If the third term of an AP is 12 and 16th term is 77, find the AP.
Answers
and common difference be d
a+2d=12
a=12-2d---(1)
a+15d=77
from (1)
12-2d+15d=77
13d=65
d=5
a=12-(2×5)
a=2
hence AP is 2,7,12,17....
Question:-
➡ If the third term of an AP is 12 and the 16th term is 77, find the AP
Answer:-
➡ The given AP will be,
2 7 12 17 22....
Solution:-
Given that,
➡ 3rd term of AP is 12.
➡ 16th term of AP is 77
Let us assume that, first term of the AP is a and the common difference be d.
So,
3rd term of the AP = a + (3-1)d
➡ 3rd term = a + 2d
➡ a + 2d = 12 ......... (i)
Also,
16th term of the AP = a + (16-1)d
➡ 16th term = a + 15d
➡ a + 15d = 77 ....... (ii)
Now, subtracting equation (i) from (ii), we get,
➡ a + 15d - (a + 2d) = 77 - 12
➡ a + 15d - a - 2d = 65
➡ 13d = 65
➡ d = 5 (Keep it in mind)
Hence, the common difference we get here is 5.

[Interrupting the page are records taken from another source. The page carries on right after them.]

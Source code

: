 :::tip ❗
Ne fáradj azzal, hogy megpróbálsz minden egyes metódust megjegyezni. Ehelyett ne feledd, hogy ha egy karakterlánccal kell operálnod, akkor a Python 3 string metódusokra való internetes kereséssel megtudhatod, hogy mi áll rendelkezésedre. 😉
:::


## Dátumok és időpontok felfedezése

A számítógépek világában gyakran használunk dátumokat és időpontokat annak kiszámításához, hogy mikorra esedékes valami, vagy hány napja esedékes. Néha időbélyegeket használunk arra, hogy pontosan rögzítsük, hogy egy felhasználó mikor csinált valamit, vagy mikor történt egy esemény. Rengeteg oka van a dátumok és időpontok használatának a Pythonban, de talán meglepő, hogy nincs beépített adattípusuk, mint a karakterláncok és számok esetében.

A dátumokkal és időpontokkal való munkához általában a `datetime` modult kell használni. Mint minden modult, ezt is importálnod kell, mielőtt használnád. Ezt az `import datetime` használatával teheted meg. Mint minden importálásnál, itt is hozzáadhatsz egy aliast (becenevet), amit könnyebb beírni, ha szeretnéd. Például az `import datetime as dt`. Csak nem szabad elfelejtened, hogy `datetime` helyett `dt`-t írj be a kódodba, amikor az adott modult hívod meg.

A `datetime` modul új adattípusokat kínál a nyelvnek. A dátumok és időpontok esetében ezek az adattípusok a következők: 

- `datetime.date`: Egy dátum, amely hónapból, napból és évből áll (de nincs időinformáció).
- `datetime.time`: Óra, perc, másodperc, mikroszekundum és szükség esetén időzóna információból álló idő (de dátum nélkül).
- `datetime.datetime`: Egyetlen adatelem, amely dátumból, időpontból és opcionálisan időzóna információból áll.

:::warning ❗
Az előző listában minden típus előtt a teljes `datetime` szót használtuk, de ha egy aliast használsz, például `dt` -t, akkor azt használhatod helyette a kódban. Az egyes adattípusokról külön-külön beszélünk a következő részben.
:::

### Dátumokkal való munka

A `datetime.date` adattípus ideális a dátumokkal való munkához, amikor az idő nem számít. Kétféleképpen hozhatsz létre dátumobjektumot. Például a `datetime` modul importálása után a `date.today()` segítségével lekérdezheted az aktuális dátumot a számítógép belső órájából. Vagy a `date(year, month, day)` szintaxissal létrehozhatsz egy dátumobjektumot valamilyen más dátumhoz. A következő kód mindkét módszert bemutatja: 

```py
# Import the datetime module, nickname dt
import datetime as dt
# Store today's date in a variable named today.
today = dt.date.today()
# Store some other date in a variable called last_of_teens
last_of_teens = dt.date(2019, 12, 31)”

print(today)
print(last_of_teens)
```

Now, substituting d in equation (i), we get,
➡ a + 2×5 = 12
➡ a + 10 = 12
➡ a = 2 (Remember)
Hence, the first term of the AP is 2.
So,
Second Term=2+5=7
Third Term = 7+5 = 12
Fourth Term = 12+5 = 17 and so on.
Hence, the AP will be,
2 7 12 17 22...